There’s a scene in the great Italian war film Life is Beautiful where the main character, Guido, walks through a bric-a-brac shop with his eccentric uncle Zio. When Guido dares to question why this brilliant man would be so interested in the ephemera on the shelves, Zio offhandedly replies, “Nothing is as essential as the inessential.” I don’t have any tattoos but, if I were to get one, this quote would be high on the list of possibilities. These are words to live by.
The inessential things in life are the things that make us feel human, that make us feel like we’re living instead of merely surviving. Why else do we find, wherever archaeologists dig into the ancient past, that the earliest societies made time, even amongst the blood and trevail of eeking out a hunter-gatherer existence, for poetry and wine?
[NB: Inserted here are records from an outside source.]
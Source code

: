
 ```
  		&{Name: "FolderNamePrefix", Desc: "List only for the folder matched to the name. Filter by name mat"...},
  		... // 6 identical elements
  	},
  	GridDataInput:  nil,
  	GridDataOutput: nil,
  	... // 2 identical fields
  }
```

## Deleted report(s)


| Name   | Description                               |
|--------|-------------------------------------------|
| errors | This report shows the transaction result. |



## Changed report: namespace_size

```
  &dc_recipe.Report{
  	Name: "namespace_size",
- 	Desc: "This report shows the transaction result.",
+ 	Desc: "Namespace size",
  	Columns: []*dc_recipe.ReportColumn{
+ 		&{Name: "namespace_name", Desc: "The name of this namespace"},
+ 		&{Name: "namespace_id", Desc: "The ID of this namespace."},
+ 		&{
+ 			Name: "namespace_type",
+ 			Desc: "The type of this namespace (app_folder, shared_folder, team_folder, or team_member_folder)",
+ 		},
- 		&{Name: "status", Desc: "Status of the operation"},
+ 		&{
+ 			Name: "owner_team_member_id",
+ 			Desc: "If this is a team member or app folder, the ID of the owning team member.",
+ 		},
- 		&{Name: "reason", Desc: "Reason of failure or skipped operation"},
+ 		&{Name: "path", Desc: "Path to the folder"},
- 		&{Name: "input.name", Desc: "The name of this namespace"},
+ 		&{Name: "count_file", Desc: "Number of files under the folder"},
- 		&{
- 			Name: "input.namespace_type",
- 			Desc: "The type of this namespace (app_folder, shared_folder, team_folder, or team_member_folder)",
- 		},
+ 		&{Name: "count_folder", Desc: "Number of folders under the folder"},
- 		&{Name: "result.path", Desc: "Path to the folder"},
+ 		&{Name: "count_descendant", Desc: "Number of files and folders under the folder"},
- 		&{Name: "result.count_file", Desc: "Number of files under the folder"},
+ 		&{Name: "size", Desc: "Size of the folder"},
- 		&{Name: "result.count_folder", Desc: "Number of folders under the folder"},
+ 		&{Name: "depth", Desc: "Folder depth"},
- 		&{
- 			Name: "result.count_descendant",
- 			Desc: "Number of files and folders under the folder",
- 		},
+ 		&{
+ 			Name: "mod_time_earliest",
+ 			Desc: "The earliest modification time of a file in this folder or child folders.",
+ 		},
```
To eat is simply not enough: we want a meal. To satisfy our appetite is insufficient: we need dinner and, with dinner, things to sip and to argue about. Someone who sees food only as fuel might think of themselves as practical, but what they really are, practically speaking, is an animal. Animals are limited to their impulses—only humans can have taste.
Yet even someone who appreciates this subtle yet important aspect of our humanity might forget to apply that knowledge to something like a garden. I wrote earlier this year, in a general way, about the aesthetics of vegetable gardening. And that article prompted a few questions about the specific aesthetic that has informed our design here at the Classical Roots Program. Perhaps it’s worth spending some time answering that question, in case other people would like to take a stab at our sort of design. More than anything, the key with aesthetics is to make sure that you have one—that some sort of inspiration or atmosphere is informing the decisions you make as you purchase and plan and plow, so that your at-home garden won’t become the equivalent of a bric-a-brac shop.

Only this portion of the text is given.